***** Information

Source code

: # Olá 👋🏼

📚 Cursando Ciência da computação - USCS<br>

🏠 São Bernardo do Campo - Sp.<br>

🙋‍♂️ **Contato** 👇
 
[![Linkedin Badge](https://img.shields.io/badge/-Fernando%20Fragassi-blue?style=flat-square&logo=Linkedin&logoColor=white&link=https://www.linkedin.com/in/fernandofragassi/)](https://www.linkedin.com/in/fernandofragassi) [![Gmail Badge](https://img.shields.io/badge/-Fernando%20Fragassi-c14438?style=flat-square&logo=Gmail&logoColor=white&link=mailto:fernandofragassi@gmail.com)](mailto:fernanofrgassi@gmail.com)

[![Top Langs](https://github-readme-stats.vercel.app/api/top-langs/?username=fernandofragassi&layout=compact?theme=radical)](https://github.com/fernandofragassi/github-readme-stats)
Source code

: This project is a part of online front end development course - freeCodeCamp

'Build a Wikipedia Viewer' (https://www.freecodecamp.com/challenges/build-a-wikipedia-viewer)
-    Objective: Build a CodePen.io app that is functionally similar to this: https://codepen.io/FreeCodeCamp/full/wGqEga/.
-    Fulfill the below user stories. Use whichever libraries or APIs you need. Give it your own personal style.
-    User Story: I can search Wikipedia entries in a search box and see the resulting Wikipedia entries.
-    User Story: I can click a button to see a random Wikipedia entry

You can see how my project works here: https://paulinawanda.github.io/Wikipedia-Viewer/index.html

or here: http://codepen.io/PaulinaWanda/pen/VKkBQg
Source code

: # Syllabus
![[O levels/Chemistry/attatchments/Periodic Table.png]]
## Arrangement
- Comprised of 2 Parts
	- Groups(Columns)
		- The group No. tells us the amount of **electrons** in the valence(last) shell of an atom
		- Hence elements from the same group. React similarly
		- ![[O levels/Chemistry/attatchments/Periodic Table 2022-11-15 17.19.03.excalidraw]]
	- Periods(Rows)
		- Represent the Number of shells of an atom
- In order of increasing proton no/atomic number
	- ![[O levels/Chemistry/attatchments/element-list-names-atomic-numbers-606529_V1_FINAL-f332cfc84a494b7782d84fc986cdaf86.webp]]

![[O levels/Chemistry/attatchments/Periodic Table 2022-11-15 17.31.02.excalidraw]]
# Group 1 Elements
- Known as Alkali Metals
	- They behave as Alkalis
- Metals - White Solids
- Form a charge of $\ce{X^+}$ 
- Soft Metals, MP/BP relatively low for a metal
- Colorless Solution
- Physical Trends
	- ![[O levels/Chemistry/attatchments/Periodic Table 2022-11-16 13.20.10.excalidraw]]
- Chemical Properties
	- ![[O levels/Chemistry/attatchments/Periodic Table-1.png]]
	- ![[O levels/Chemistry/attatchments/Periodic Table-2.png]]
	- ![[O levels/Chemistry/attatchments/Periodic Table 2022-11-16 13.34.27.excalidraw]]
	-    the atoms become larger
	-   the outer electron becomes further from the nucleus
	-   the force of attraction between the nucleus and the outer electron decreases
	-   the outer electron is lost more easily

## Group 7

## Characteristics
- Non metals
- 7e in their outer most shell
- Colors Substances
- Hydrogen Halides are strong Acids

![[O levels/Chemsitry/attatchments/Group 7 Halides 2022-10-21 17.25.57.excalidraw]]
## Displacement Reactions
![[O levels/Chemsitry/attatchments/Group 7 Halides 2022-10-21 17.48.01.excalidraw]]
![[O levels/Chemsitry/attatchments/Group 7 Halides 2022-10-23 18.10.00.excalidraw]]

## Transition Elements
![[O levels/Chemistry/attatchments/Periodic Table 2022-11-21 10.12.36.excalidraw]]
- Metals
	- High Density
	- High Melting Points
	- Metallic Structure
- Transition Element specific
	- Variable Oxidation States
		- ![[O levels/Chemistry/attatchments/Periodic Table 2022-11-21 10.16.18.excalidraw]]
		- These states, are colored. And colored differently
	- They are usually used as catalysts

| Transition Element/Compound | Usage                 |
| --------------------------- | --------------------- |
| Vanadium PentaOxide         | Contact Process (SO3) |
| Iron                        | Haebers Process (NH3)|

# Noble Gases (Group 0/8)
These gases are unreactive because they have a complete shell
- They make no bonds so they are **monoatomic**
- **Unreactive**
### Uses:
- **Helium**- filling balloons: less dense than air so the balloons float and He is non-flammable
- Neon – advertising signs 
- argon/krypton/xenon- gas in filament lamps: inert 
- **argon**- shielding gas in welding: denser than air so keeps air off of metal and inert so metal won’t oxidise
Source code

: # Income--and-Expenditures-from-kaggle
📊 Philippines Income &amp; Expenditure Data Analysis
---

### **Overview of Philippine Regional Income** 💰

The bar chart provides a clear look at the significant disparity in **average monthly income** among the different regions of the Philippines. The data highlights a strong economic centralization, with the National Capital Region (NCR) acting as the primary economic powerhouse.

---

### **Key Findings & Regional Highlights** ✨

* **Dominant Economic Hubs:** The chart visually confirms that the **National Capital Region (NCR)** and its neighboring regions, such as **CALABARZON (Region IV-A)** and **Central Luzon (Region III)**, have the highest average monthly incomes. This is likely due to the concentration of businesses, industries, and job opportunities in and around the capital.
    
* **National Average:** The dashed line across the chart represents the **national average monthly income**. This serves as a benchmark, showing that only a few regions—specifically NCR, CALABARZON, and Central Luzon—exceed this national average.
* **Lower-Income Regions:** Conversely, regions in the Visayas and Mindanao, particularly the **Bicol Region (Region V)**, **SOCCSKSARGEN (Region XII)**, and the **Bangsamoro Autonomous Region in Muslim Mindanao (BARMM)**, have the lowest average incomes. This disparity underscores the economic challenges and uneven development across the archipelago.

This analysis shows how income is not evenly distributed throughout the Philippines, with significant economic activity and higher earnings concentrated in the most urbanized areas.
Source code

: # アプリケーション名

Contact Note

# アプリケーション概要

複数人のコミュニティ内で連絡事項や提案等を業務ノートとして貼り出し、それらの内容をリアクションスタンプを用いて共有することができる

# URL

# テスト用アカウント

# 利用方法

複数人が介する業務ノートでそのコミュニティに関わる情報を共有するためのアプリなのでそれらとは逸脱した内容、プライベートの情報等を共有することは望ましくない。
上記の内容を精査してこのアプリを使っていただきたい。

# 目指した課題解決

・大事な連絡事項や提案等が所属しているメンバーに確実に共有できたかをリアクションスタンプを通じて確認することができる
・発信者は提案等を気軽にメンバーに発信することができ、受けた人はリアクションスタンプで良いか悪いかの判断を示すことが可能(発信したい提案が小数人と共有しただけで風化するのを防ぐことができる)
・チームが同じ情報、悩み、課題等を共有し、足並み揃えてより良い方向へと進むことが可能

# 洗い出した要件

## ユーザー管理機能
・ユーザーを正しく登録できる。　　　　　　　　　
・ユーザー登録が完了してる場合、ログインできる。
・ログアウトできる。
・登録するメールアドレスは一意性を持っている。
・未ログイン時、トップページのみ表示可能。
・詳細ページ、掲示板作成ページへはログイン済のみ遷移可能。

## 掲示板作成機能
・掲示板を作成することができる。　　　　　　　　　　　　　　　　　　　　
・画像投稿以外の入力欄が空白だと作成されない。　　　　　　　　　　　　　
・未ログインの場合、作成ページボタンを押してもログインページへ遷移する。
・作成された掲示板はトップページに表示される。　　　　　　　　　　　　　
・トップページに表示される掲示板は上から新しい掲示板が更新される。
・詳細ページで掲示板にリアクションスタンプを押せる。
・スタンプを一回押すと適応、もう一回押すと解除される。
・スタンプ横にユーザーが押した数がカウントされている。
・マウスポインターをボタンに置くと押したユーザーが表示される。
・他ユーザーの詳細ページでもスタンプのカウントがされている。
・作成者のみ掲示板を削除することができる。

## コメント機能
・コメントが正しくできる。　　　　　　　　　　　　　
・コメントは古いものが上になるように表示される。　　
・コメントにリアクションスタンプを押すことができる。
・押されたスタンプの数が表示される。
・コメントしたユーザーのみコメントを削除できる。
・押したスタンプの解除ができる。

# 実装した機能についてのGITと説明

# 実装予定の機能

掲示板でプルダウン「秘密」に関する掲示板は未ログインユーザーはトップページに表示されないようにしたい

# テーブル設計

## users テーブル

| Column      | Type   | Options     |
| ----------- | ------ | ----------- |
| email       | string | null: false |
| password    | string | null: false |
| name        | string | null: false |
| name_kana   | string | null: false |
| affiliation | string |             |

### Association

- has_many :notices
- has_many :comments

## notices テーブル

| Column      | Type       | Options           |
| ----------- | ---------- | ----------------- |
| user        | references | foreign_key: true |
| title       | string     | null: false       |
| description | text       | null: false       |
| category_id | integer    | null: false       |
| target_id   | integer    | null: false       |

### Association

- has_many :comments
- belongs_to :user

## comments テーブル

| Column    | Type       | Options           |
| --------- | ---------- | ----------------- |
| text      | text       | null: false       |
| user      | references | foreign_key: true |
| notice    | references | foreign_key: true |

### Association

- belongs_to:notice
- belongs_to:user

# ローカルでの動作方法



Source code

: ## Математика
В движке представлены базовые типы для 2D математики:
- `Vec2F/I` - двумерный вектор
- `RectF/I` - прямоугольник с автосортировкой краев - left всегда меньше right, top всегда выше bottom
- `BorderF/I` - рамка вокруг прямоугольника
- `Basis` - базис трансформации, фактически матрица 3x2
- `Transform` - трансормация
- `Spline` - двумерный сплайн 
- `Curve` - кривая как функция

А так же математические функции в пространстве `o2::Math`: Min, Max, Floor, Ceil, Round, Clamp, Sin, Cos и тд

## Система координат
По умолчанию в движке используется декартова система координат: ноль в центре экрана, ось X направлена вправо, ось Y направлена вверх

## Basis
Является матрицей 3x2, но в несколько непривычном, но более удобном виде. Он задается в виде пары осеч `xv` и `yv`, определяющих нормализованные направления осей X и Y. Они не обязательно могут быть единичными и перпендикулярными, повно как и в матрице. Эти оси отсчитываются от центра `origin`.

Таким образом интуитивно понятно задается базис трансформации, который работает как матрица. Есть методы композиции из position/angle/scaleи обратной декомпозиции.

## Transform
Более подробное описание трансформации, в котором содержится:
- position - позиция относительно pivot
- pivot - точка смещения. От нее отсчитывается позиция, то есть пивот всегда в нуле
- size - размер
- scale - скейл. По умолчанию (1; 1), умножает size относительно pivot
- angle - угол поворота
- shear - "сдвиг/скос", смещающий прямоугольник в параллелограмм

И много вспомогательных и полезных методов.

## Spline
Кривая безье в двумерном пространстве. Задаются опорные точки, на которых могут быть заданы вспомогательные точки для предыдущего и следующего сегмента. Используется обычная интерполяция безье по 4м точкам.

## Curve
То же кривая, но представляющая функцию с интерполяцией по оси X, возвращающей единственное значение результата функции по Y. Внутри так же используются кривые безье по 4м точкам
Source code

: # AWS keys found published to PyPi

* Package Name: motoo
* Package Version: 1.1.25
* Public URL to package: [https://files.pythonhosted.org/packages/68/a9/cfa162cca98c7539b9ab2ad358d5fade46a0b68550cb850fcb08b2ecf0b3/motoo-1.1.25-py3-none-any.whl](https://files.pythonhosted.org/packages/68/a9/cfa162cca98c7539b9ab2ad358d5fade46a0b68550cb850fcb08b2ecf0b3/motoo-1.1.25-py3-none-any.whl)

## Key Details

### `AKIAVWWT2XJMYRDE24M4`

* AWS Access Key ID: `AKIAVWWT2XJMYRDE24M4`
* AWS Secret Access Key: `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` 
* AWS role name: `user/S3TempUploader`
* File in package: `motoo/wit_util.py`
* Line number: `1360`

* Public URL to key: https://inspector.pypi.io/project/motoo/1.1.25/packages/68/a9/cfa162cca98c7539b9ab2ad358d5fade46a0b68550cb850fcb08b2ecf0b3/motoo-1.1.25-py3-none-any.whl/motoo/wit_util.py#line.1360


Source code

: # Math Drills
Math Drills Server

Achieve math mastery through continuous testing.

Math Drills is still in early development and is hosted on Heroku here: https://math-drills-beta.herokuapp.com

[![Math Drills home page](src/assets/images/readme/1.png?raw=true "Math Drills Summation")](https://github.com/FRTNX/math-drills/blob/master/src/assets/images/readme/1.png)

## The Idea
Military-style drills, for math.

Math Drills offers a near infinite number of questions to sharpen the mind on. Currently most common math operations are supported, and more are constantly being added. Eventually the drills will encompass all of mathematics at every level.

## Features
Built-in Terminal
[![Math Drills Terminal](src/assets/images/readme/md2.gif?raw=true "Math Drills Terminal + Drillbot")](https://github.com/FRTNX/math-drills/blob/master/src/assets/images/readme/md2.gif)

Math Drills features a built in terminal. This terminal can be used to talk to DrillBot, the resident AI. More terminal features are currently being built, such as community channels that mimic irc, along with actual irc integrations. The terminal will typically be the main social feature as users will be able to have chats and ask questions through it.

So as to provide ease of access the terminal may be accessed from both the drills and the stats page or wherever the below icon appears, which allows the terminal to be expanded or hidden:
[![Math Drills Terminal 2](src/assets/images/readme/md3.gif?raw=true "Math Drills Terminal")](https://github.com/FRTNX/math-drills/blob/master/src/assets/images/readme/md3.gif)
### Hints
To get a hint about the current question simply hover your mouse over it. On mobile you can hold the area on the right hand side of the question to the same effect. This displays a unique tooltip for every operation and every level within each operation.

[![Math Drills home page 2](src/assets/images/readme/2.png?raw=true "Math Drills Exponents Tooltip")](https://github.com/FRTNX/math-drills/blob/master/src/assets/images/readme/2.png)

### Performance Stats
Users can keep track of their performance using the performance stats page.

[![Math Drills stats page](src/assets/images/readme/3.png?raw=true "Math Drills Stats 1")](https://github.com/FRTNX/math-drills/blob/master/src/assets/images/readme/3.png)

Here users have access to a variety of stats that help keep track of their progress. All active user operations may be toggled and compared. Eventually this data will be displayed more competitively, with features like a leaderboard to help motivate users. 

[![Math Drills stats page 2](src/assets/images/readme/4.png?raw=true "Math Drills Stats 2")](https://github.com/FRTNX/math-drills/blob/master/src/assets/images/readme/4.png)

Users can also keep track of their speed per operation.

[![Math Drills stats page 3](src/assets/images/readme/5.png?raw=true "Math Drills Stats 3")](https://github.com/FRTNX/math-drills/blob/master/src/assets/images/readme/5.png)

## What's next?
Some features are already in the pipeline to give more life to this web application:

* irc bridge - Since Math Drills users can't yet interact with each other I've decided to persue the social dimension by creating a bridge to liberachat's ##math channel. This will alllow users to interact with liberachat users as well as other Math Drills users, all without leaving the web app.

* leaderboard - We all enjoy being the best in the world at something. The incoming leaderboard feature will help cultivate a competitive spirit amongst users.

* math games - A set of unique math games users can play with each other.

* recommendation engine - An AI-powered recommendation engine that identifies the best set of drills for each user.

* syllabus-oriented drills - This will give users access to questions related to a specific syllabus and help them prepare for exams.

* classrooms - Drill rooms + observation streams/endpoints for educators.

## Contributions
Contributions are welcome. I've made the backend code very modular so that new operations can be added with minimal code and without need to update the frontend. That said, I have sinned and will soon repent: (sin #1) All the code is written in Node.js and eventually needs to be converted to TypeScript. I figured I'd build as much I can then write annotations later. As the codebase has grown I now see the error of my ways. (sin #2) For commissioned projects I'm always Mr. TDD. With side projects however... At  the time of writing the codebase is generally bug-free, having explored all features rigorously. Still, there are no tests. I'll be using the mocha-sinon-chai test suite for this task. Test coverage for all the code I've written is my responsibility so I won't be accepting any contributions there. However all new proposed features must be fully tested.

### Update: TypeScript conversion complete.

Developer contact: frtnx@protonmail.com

**********

Exercise requirements
Starting with the first line of the records, repeat every line up to and including the one containing "random Wikipedia entry", and nothing else.

Answer to this task
Source code

: # Olá 👋🏼

📚 Cursando Ciência da computação - USCS<br>

🏠 São Bernardo do Campo - Sp.<br>

🙋‍♂️ **Contato** 👇
 
[![Linkedin Badge](https://img.shields.io/badge/-Fernando%20Fragassi-blue?style=flat-square&logo=Linkedin&logoColor=white&link=https://www.linkedin.com/in/fernandofragassi/)](https://www.linkedin.com/in/fernandofragassi) [![Gmail Badge](https://img.shields.io/badge/-Fernando%20Fragassi-c14438?style=flat-square&logo=Gmail&logoColor=white&link=mailto:fernandofragassi@gmail.com)](mailto:fernanofrgassi@gmail.com)

[![Top Langs](https://github-readme-stats.vercel.app/api/top-langs/?username=fernandofragassi&layout=compact?theme=radical)](https://github.com/fernandofragassi/github-readme-stats)
Source code

: This project is a part of online front end development course - freeCodeCamp

'Build a Wikipedia Viewer' (https://www.freecodecamp.com/challenges/build-a-wikipedia-viewer)
-    Objective: Build a CodePen.io app that is functionally similar to this: https://codepen.io/FreeCodeCamp/full/wGqEga/.
-    Fulfill the below user stories. Use whichever libraries or APIs you need. Give it your own personal style.
-    User Story: I can search Wikipedia entries in a search box and see the resulting Wikipedia entries.
-    User Story: I can click a button to see a random Wikipedia entry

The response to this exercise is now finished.